The reissued guidance includes an amendment that the CFPB described as “needed to clarify that supervised entities have flexibility [in their risk management program for service providers] and to allow appropriate risk management.” The amendment consists of the addition of the following language to the guidance:
The Bureau expects that the depth and formality of the entity’s risk management program for service providers may vary depending upon the service being performed-its size, scope, complexity, importance and potential for consumer harm – and the performance of the service provider in carrying out its activities in compliance with Federal consumer financial laws and regulations. While due diligence does not provide a shield against liability for actions by the service provider, it could help reduce the risk that the service provider will commit violations for which the supervised bank or nonbank may be liable, as discussed above.
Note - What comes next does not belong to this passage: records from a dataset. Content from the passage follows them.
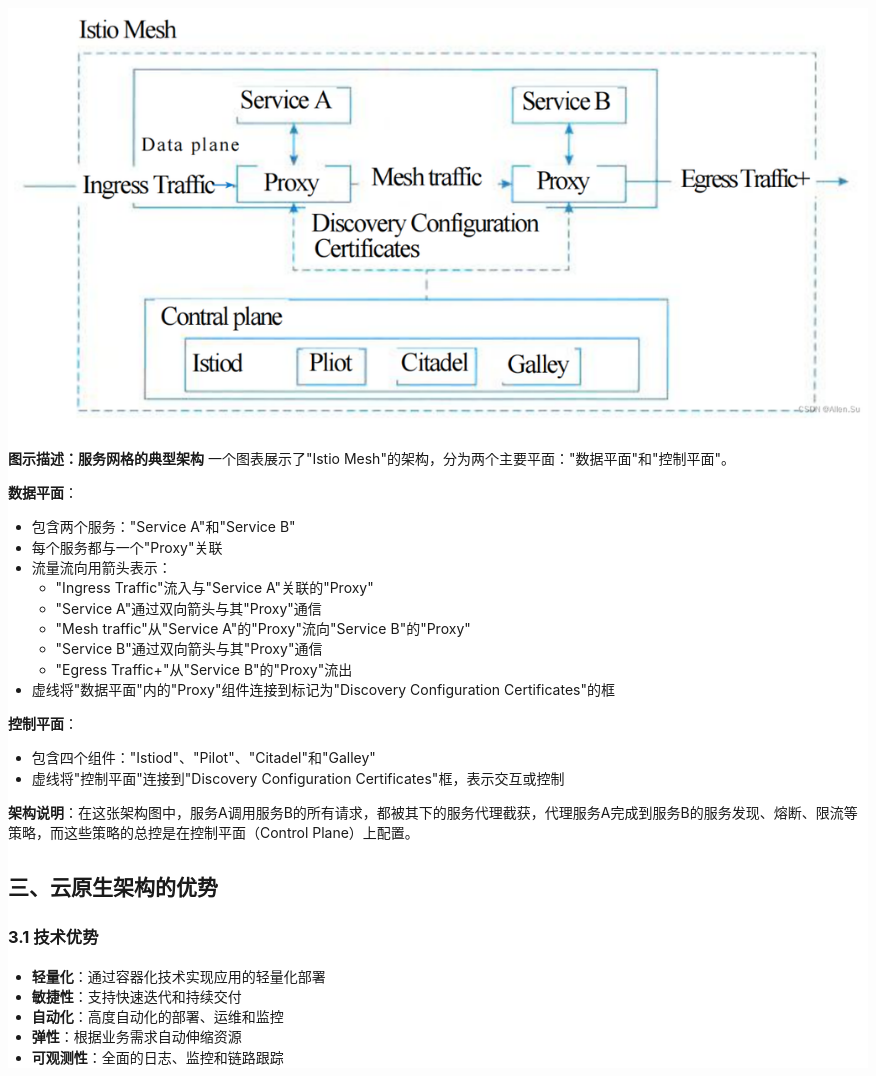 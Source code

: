 ![image-20251026182625021](./image/image-20251026182625021.png)

**图示描述：服务网格的典型架构**
一个图表展示了"Istio Mesh"的架构，分为两个主要平面："数据平面"和"控制平面"。

**数据平面**：

- 包含两个服务："Service A"和"Service B"
- 每个服务都与一个"Proxy"关联
- 流量流向用箭头表示：
  - "Ingress Traffic"流入与"Service A"关联的"Proxy"
  - "Service A"通过双向箭头与其"Proxy"通信
  - "Mesh traffic"从"Service A"的"Proxy"流向"Service B"的"Proxy"
  - "Service B"通过双向箭头与其"Proxy"通信
  - "Egress Traffic+"从"Service B"的"Proxy"流出
- 虚线将"数据平面"内的"Proxy"组件连接到标记为"Discovery Configuration Certificates"的框

**控制平面**：
- 包含四个组件："Istiod"、"Pilot"、"Citadel"和"Galley"
- 虚线将"控制平面"连接到"Discovery Configuration Certificates"框，表示交互或控制

**架构说明**：在这张架构图中，服务A调用服务B的所有请求，都被其下的服务代理截获，代理服务A完成到服务B的服务发现、熔断、限流等策略，而这些策略的总控是在控制平面（Control Plane）上配置。

## 三、云原生架构的优势

### 3.1 技术优势

- **轻量化**：通过容器化技术实现应用的轻量化部署
- **敏捷性**：支持快速迭代和持续交付
- **自动化**：高度自动化的部署、运维和监控
- **弹性**：根据业务需求自动伸缩资源
- **可观测性**：全面的日志、监控和链路跟踪
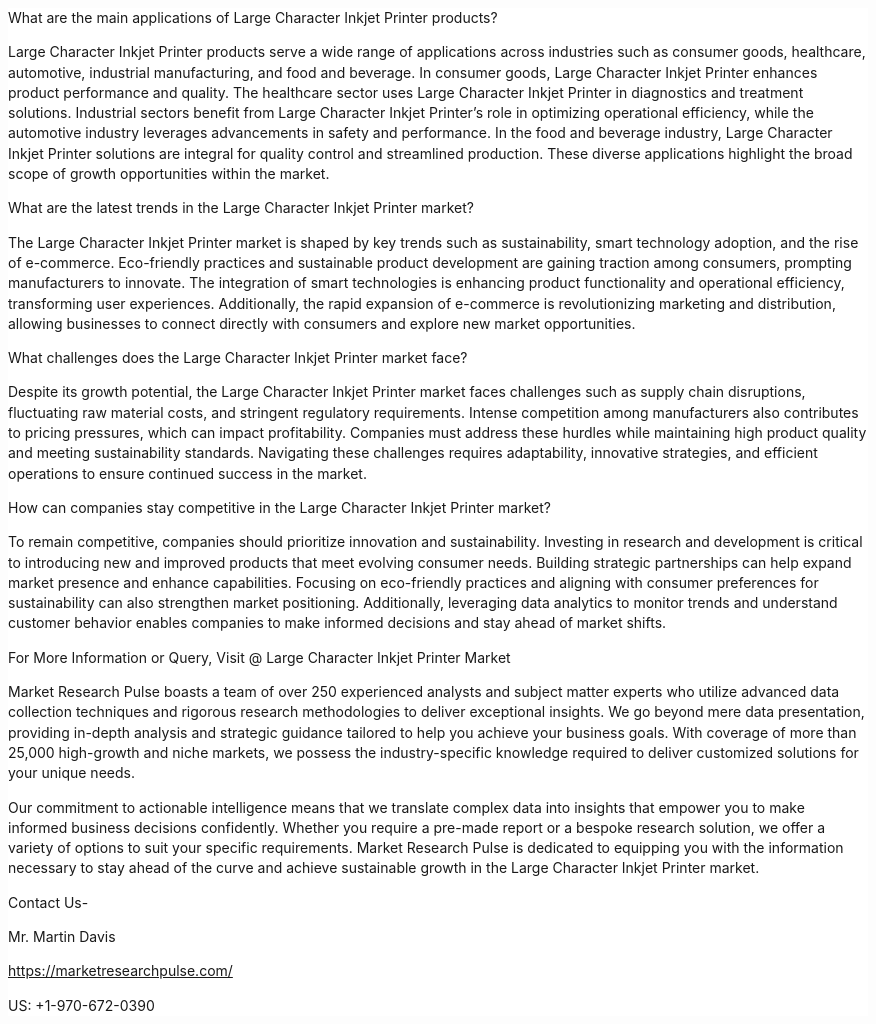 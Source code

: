 What are the main applications of Large Character Inkjet Printer products?

Large Character Inkjet Printer products serve a wide range of applications across industries such as consumer goods, healthcare, automotive, industrial manufacturing, and food and beverage. In consumer goods, Large Character Inkjet Printer enhances product performance and quality. The healthcare sector uses Large Character Inkjet Printer in diagnostics and treatment solutions. Industrial sectors benefit from Large Character Inkjet Printer’s role in optimizing operational efficiency, while the automotive industry leverages advancements in safety and performance. In the food and beverage industry, Large Character Inkjet Printer solutions are integral for quality control and streamlined production. These diverse applications highlight the broad scope of growth opportunities within the market.

What are the latest trends in the Large Character Inkjet Printer market?

The Large Character Inkjet Printer market is shaped by key trends such as sustainability, smart technology adoption, and the rise of e-commerce. Eco-friendly practices and sustainable product development are gaining traction among consumers, prompting manufacturers to innovate. The integration of smart technologies is enhancing product functionality and operational efficiency, transforming user experiences. Additionally, the rapid expansion of e-commerce is revolutionizing marketing and distribution, allowing businesses to connect directly with consumers and explore new market opportunities.

What challenges does the Large Character Inkjet Printer market face?

Despite its growth potential, the Large Character Inkjet Printer market faces challenges such as supply chain disruptions, fluctuating raw material costs, and stringent regulatory requirements. Intense competition among manufacturers also contributes to pricing pressures, which can impact profitability. Companies must address these hurdles while maintaining high product quality and meeting sustainability standards. Navigating these challenges requires adaptability, innovative strategies, and efficient operations to ensure continued success in the market.

How can companies stay competitive in the Large Character Inkjet Printer market?

To remain competitive, companies should prioritize innovation and sustainability. Investing in research and development is critical to introducing new and improved products that meet evolving consumer needs. Building strategic partnerships can help expand market presence and enhance capabilities. Focusing on eco-friendly practices and aligning with consumer preferences for sustainability can also strengthen market positioning. Additionally, leveraging data analytics to monitor trends and understand customer behavior enables companies to make informed decisions and stay ahead of market shifts.

For More Information or Query, Visit @ Large Character Inkjet Printer Market

Market Research Pulse boasts a team of over 250 experienced analysts and subject matter experts who utilize advanced data collection techniques and rigorous research methodologies to deliver exceptional insights. We go beyond mere data presentation, providing in-depth analysis and strategic guidance tailored to help you achieve your business goals. With coverage of more than 25,000 high-growth and niche markets, we possess the industry-specific knowledge required to deliver customized solutions for your unique needs.

Our commitment to actionable intelligence means that we translate complex data into insights that empower you to make informed business decisions confidently. Whether you require a pre-made report or a bespoke research solution, we offer a variety of options to suit your specific requirements. Market Research Pulse is dedicated to equipping you with the information necessary to stay ahead of the curve and achieve sustainable growth in the Large Character Inkjet Printer market.

Contact Us-

Mr. Martin Davis

https://marketresearchpulse.com/

US: +1-970-672-0390

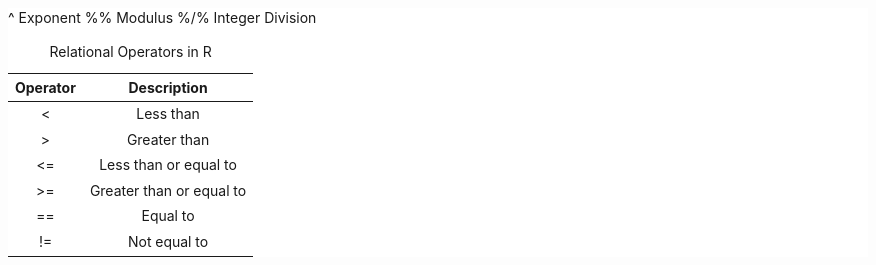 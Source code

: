   </tr>
  <tr>
   <td style="text-align:center;"> ^ </td>
   <td style="text-align:center;"> Exponent </td>
  </tr>
  <tr>
   <td style="text-align:center;"> %% </td>
   <td style="text-align:center;"> Modulus </td>
  </tr>
  <tr>
   <td style="text-align:center;"> %/% </td>
   <td style="text-align:center;"> Integer Division </td>
  </tr>
</tbody>
</table>

<table class="table table-striped" style="width: auto !important; ">
<caption>Relational Operators in R</caption>
 <thead>
  <tr>
   <th style="text-align:center;"> Operator </th>
   <th style="text-align:center;"> Description </th>
  </tr>
 </thead>
<tbody>
  <tr>
   <td style="text-align:center;"> &lt; </td>
   <td style="text-align:center;"> Less than </td>
  </tr>
  <tr>
   <td style="text-align:center;"> &gt; </td>
   <td style="text-align:center;"> Greater than </td>
  </tr>
  <tr>
   <td style="text-align:center;"> &lt;= </td>
   <td style="text-align:center;"> Less than or equal to </td>
  </tr>
  <tr>
   <td style="text-align:center;"> &gt;= </td>
   <td style="text-align:center;"> Greater than or equal to </td>
  </tr>
  <tr>
   <td style="text-align:center;"> == </td>
   <td style="text-align:center;"> Equal to </td>
  </tr>
  <tr>
   <td style="text-align:center;"> != </td>
   <td style="text-align:center;"> Not equal to </td>
  </tr>
</tbody>
</table>
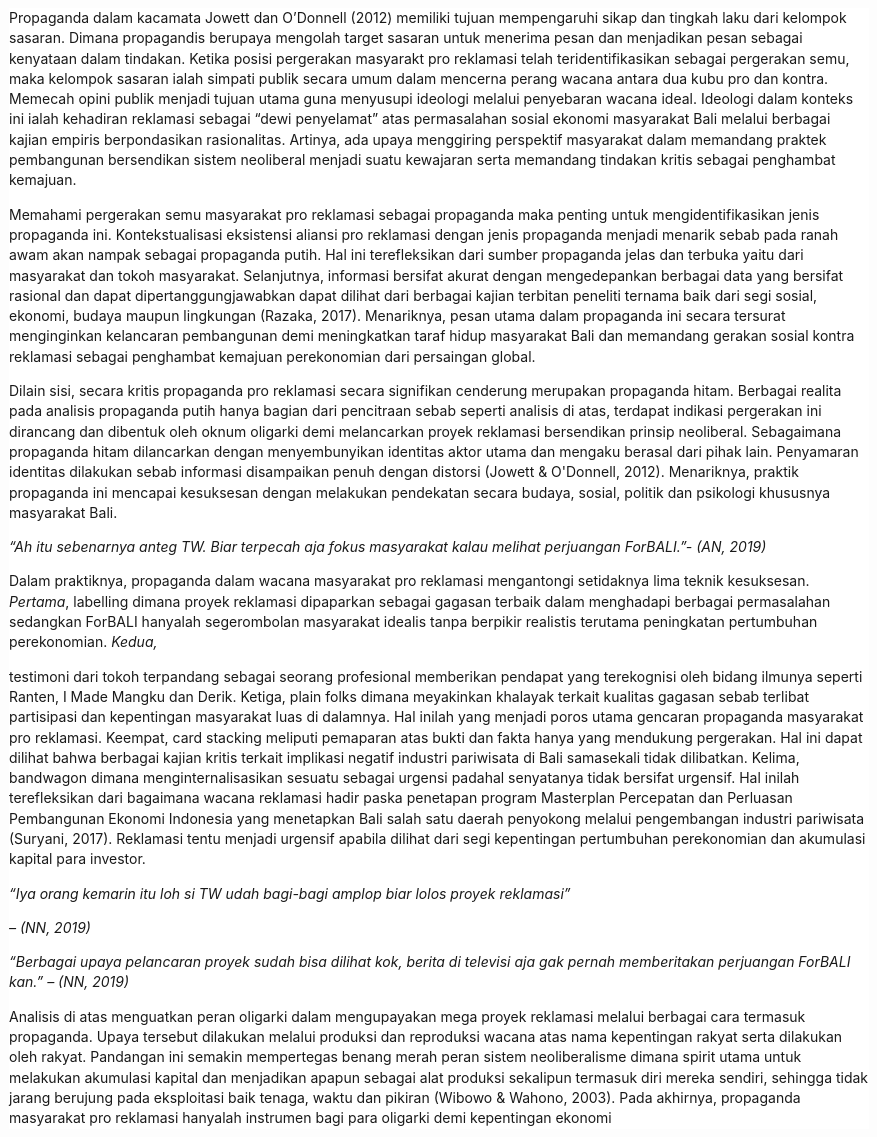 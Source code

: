 <p><span class="font2">Propaganda dalam kacamata Jowett dan O’Donnell (2012) memiliki tujuan mempengaruhi sikap dan tingkah laku dari kelompok sasaran. Dimana propagandis berupaya mengolah target sasaran untuk menerima pesan dan menjadikan pesan sebagai kenyataan dalam tindakan. Ketika posisi pergerakan masyarakt pro reklamasi telah teridentifikasikan sebagai pergerakan semu, maka kelompok sasaran ialah simpati publik secara umum dalam mencerna perang wacana antara dua kubu pro dan kontra. Memecah opini publik menjadi tujuan utama guna menyusupi ideologi melalui penyebaran wacana ideal. Ideologi dalam konteks ini ialah kehadiran reklamasi sebagai “dewi penyelamat” atas permasalahan sosial ekonomi masyarakat Bali melalui berbagai kajian empiris berpondasikan rasionalitas. Artinya, ada upaya menggiring perspektif masyarakat dalam memandang praktek pembangunan bersendikan sistem neoliberal menjadi suatu kewajaran serta memandang tindakan kritis sebagai penghambat kemajuan.</span></p>
<p><span class="font2">Memahami pergerakan semu masyarakat pro reklamasi sebagai propaganda maka penting untuk mengidentifikasikan jenis propaganda ini. Kontekstualisasi eksistensi aliansi pro reklamasi dengan jenis propaganda menjadi menarik sebab pada ranah awam akan nampak sebagai propaganda putih. Hal ini terefleksikan dari sumber propaganda jelas dan terbuka yaitu dari masyarakat dan tokoh masyarakat. Selanjutnya, informasi bersifat akurat dengan mengedepankan berbagai data yang bersifat rasional dan dapat dipertanggungjawabkan dapat dilihat dari berbagai kajian terbitan peneliti ternama baik dari segi sosial, ekonomi, budaya maupun lingkungan (Razaka, 2017). Menariknya, pesan utama dalam propaganda ini secara tersurat menginginkan kelancaran pembangunan demi meningkatkan taraf hidup masyarakat Bali dan memandang gerakan sosial kontra reklamasi sebagai penghambat kemajuan perekonomian dari persaingan global.</span></p>
<p><span class="font2">Dilain sisi, secara kritis propaganda pro reklamasi secara signifikan cenderung merupakan propaganda hitam. Berbagai realita pada analisis propaganda putih hanya bagian dari pencitraan sebab seperti analisis di atas, terdapat indikasi pergerakan ini dirancang dan dibentuk oleh oknum oligarki demi melancarkan proyek reklamasi bersendikan prinsip neoliberal. Sebagaimana propaganda hitam dilancarkan dengan menyembunyikan identitas aktor utama dan mengaku berasal dari pihak lain. Penyamaran identitas dilakukan sebab informasi disampaikan penuh dengan distorsi (Jowett &amp;&nbsp;O'Donnell, 2012). Menariknya, praktik propaganda ini mencapai kesuksesan dengan melakukan pendekatan secara budaya, sosial, politik dan psikologi khususnya masyarakat Bali.</span></p>
<p><span class="font2" style="font-style:italic;">“Ah itu sebenarnya anteg TW. Biar terpecah aja fokus masyarakat kalau melihat perjuangan ForBALI.”- (AN, 2019)</span></p>
<p><span class="font2">Dalam praktiknya, propaganda dalam wacana masyarakat pro reklamasi mengantongi setidaknya lima teknik kesuksesan. </span><span class="font2" style="font-style:italic;">Pertama</span><span class="font2">, labelling dimana proyek reklamasi dipaparkan sebagai gagasan terbaik dalam menghadapi berbagai permasalahan sedangkan ForBALI hanyalah segerombolan masyarakat idealis tanpa berpikir realistis terutama peningkatan pertumbuhan perekonomian. </span><span class="font2" style="font-style:italic;">Kedua,</span></p>
<p><span class="font2">testimoni dari tokoh terpandang sebagai seorang profesional memberikan pendapat yang terekognisi oleh bidang ilmunya seperti Ranten, I Made Mangku dan Derik. Ketiga, plain folks dimana meyakinkan khalayak terkait kualitas gagasan sebab terlibat partisipasi dan kepentingan masyarakat luas di dalamnya. Hal inilah yang menjadi poros utama gencaran propaganda masyarakat pro reklamasi. Keempat, card stacking meliputi pemaparan atas bukti dan fakta hanya yang mendukung pergerakan. Hal ini dapat dilihat bahwa berbagai kajian kritis terkait implikasi negatif industri pariwisata di Bali samasekali tidak dilibatkan. Kelima, bandwagon dimana menginternalisasikan sesuatu sebagai urgensi padahal senyatanya tidak bersifat urgensif. Hal inilah terefleksikan dari bagaimana wacana reklamasi hadir paska penetapan program Masterplan Percepatan dan Perluasan Pembangunan Ekonomi Indonesia yang menetapkan Bali salah satu daerah penyokong melalui pengembangan industri pariwisata (Suryani, 2017). Reklamasi tentu menjadi urgensif apabila dilihat dari segi kepentingan pertumbuhan perekonomian dan akumulasi kapital para investor.</span></p>
<p><span class="font2" style="font-style:italic;">“Iya orang kemarin itu loh si TW udah bagi-bagi amplop biar lolos proyek reklamasi”</span></p>
<p><span class="font2" style="font-style:italic;">– (NN, 2019)</span></p>
<p><span class="font2" style="font-style:italic;">“Berbagai upaya pelancaran proyek sudah bisa dilihat kok, berita di televisi aja gak pernah memberitakan perjuangan ForBALI kan.” – (NN, 2019)</span></p>
<p><span class="font2">Analisis di atas menguatkan peran oligarki dalam mengupayakan mega proyek reklamasi melalui berbagai cara termasuk propaganda. Upaya tersebut dilakukan melalui produksi dan reproduksi wacana atas nama kepentingan rakyat serta dilakukan oleh rakyat. Pandangan ini semakin mempertegas benang merah peran sistem neoliberalisme dimana spirit utama untuk melakukan akumulasi kapital dan menjadikan apapun sebagai alat produksi sekalipun termasuk diri mereka sendiri, sehingga tidak jarang berujung pada eksploitasi baik tenaga, waktu dan pikiran (Wibowo &amp;&nbsp;Wahono, 2003). Pada akhirnya, propaganda masyarakat pro reklamasi hanyalah instrumen bagi para oligarki demi kepentingan ekonomi</span></p> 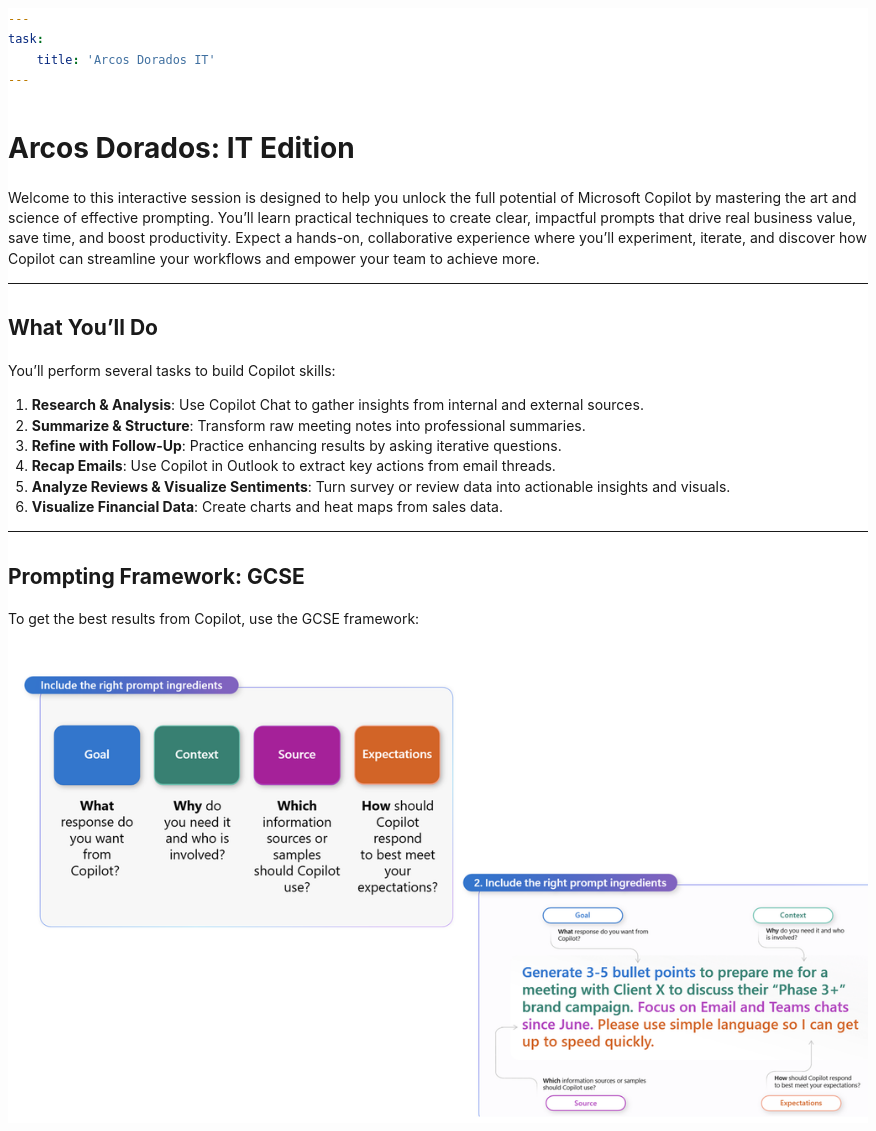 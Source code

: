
 ```yaml
---
task:
    title: 'Arcos Dorados IT'
---
```


# **Arcos Dorados: IT Edition**

Welcome to this interactive session is designed to help you unlock the full potential of Microsoft Copilot by mastering the art and science of effective prompting. You’ll learn practical techniques to create clear, impactful prompts that drive real business value, save time, and boost productivity. Expect a hands-on, collaborative experience where you’ll experiment, iterate, and discover how Copilot can streamline your workflows and empower your team to achieve more.

---

## What You’ll Do

You’ll perform several tasks to build Copilot skills:

1. **Research & Analysis**: Use Copilot Chat to gather insights from internal and external sources.
2. **Summarize & Structure**: Transform raw meeting notes into professional summaries.
3. **Refine with Follow-Up**: Practice enhancing results by asking iterative questions.
4. **Recap Emails**: Use Copilot in Outlook to extract key actions from email threads.
5. **Analyze Reviews & Visualize Sentiments**: Turn survey or review data into actionable insights and visuals.
6. **Visualize Financial Data**: Create charts and heat maps from sales data.

---

## Prompting Framework: GCSE

To get the best results from Copilot, use the GCSE framework: 

![Effective Prompt.](../Prompts/Media/Prompt%2001.png)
(The words “as discussed above” in the added language refer to the section of the guidance that indicates a supervised bank or nonbank can also have liability for a service provider’s noncompliance.)
Although other CFPB Bulletins were published in the Federal Register, it appears that the CFPB did not previously publish Bulletin 2012-03 when it was issued. Accordingly, similar to other published bulletins, Compliance Bulletin and Policy Guidance 2016-02 contains a section on regulatory requirements stating that the Compliance Bulletin and Policy Guidance is exempt from notice and comment rulemaking requirements under the Administrative Procedure Act because it “is a non-binding general statement of policy articulating considerations relevant to the Bureau’s exercise of its supervisory and enforcement authority.”